RECORDS SHOWN:
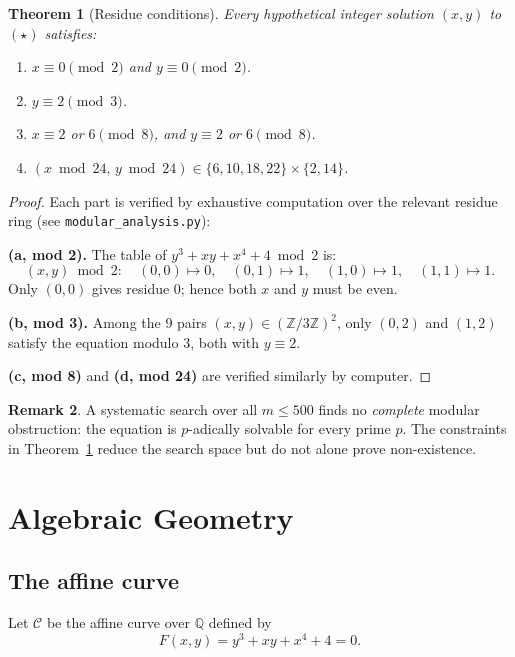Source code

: \documentclass[12pt, a4paper]{article}
\newtheorem{theorem}{Theorem}[section]
\theoremstyle{definition}
\newtheorem{remark}[theorem]{Remark}
\newcommand{\Z}{\mathbb{Z}}
\newcommand{\Q}{\mathbb{Q}}
\begin{document}
\begin{theorem}[Residue conditions]\label{thm:mod}
  Every hypothetical integer solution $(x,y)$ to $(\star)$ satisfies:
  \begin{enumerate}[label=(\alph*)]
    \item $x\equiv 0\pmod{2}$ and $y\equiv 0\pmod{2}$.
    \item $y\equiv 2\pmod{3}$.
    \item $x\equiv 2$ or $6\pmod{8}$, and $y\equiv 2$ or $6\pmod{8}$.
    \item $(x\bmod 24,\,y\bmod 24)\in\{6,10,18,22\}\times\{2,14\}$.
  \end{enumerate}
\end{theorem}
\begin{proof}
  Each part is verified by exhaustive computation over the relevant residue ring
  (see \texttt{modular\_analysis.py}):

  \textbf{(a, mod 2).}  The table of $y^3+xy+x^4+4\bmod 2$ is:
  \[
    (x,y)\bmod 2:\quad (0,0)\mapsto 0,\quad(0,1)\mapsto 1,\quad(1,0)\mapsto 1,\quad(1,1)\mapsto 1.
  \]
  Only $(0,0)$ gives residue $0$; hence both $x$ and $y$ must be even.

  \textbf{(b, mod 3).}  Among the 9 pairs $(x,y)\in(\Z/3\Z)^2$, only $(0,2)$ and $(1,2)$ satisfy the equation modulo 3, both with $y\equiv 2$.

  \textbf{(c, mod 8)} and \textbf{(d, mod 24)} are verified similarly by computer.
\end{proof}

\begin{remark}
  A systematic search over all $m\leq 500$ finds no \emph{complete} modular obstruction:
  the equation is $p$-adically solvable for every prime $p$.
  The constraints in Theorem~\ref{thm:mod} reduce the search space but do not
  alone prove non-existence.
\end{remark}

\section{Algebraic Geometry}

\subsection{The affine curve}

Let $\mathcal{C}$ be the affine curve over $\Q$ defined by
\[
  F(x,y) = y^3 + xy + x^4 + 4 = 0.
\]
\end{document}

WORK INSTRUCTIONS:
Could the lines from the top of the material through the line with "and $y\equiv 2$" be repeated exactly, pictures left out?

SOLUTION:
Source code

: \documentclass[12pt, a4paper]{article}
\newtheorem{theorem}{Theorem}[section]
\theoremstyle{definition}
\newtheorem{remark}[theorem]{Remark}
\newcommand{\Z}{\mathbb{Z}}
\newcommand{\Q}{\mathbb{Q}}
\begin{document}
\begin{theorem}[Residue conditions]\label{thm:mod}
  Every hypothetical integer solution $(x,y)$ to $(\star)$ satisfies:
  \begin{enumerate}[label=(\alph*)]
    \item $x\equiv 0\pmod{2}$ and $y\equiv 0\pmod{2}$.
    \item $y\equiv 2\pmod{3}$.
    \item $x\equiv 2$ or $6\pmod{8}$, and $y\equiv 2$ or $6\pmod{8}$.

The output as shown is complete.